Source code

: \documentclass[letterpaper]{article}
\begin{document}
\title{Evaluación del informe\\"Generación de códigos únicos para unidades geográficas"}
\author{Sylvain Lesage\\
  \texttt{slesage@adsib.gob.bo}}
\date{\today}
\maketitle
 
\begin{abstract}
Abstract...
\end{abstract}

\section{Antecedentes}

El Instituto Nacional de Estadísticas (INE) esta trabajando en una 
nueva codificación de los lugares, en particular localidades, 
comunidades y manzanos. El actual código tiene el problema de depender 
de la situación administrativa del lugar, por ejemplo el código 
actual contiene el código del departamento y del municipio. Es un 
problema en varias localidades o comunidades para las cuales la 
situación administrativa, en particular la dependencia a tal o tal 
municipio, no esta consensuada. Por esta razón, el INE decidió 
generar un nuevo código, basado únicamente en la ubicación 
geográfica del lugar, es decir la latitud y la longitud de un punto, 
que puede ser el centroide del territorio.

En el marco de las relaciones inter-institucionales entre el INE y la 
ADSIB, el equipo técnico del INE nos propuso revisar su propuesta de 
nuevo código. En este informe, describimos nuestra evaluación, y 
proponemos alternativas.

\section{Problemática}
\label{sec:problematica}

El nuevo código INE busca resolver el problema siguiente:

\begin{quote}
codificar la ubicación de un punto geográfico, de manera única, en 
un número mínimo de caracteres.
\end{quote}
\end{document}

INSTRUCTIONS TO FOLLOW
Please write out all of the records above, character for character.

RESPONSE
Source code

: \documentclass[letterpaper]{article}
\begin{document}
\title{Evaluación del informe\\"Generación de códigos únicos para unidades geográficas"}
\author{Sylvain Lesage\\
  \texttt{slesage@adsib.gob.bo}}
\date{\today}
\maketitle
 
\begin{abstract}
Abstract...
\end{abstract}

\section{Antecedentes}

El Instituto Nacional de Estadísticas (INE) esta trabajando en una 
nueva codificación de los lugares, en particular localidades, 
comunidades y manzanos. El actual código tiene el problema de depender 
de la situación administrativa del lugar, por ejemplo el código 
actual contiene el código del departamento y del municipio. Es un 
problema en varias localidades o comunidades para las cuales la 
situación administrativa, en particular la dependencia a tal o tal 
municipio, no esta consensuada. Por esta razón, el INE decidió 
generar un nuevo código, basado únicamente en la ubicación 
geográfica del lugar, es decir la latitud y la longitud de un punto, 
que puede ser el centroide del territorio.

En el marco de las relaciones inter-institucionales entre el INE y la 
ADSIB, el equipo técnico del INE nos propuso revisar su propuesta de 
nuevo código. En este informe, describimos nuestra evaluación, y 
proponemos alternativas.

\section{Problemática}
\label{sec:problematica}

El nuevo código INE busca resolver el problema siguiente:

\begin{quote}
codificar la ubicación de un punto geográfico, de manera única, en 
un número mínimo de caracteres.
\end{quote}
\end{document}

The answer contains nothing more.